▼

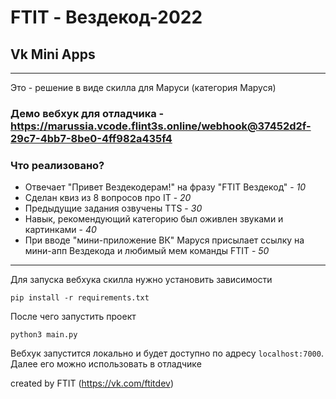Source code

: # FTIT - Вездекод-2022

## Vk Mini Apps

----

Это - решение в виде скилла для Маруси (категория Маруся)

### Демо вебхук для отладчика - https://marussia.vcode.flint3s.online/webhook@37452d2f-29c7-4bb7-8be0-4ff982a435f4

### Что реализовано?
- Отвечает "Привет Вездекодерам!" на фразу "FTIT Вездекод" - *10*
- Сделан квиз из 8 вопросов про IT - *20*
- Предыдущие задания озвучены TTS - *30*
- Навык, рекомендующий категорию был оживлен звуками и картинками - *40*
- При вводе "мини-приложение ВК" Маруся присылает ссылку на мини-апп Вездекода и любимый мем команды FTIT - *50*

---


Для запуска вебхука скилла нужно установить зависимости
```
pip install -r requirements.txt
```

После чего запустить проект

```
python3 main.py
```

Вебхук запустится локально и будет доступно по адресу `localhost:7000`. Далее его можно использовать в отладчике



created by FTIT (https://vk.com/ftitdev)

▲

- Task -
An exact retyping of the material, minus the pictures, is the required answer.

- Solution to the problem -
Source code

: # FTIT - Вездекод-2022

## Vk Mini Apps

----

Это - решение в виде скилла для Маруси (категория Маруся)

### Демо вебхук для отладчика - https://marussia.vcode.flint3s.online/webhook@37452d2f-29c7-4bb7-8be0-4ff982a435f4

### Что реализовано?
- Отвечает "Привет Вездекодерам!" на фразу "FTIT Вездекод" - *10*
- Сделан квиз из 8 вопросов про IT - *20*
- Предыдущие задания озвучены TTS - *30*
- Навык, рекомендующий категорию был оживлен звуками и картинками - *40*
- При вводе "мини-приложение ВК" Маруся присылает ссылку на мини-апп Вездекода и любимый мем команды FTIT - *50*

---


Для запуска вебхука скилла нужно установить зависимости
```
pip install -r requirements.txt
```

После чего запустить проект

```
python3 main.py
```

Вебхук запустится локально и будет доступно по адресу `localhost:7000`. Далее его можно использовать в отладчике



created by FTIT (https://vk.com/ftitdev)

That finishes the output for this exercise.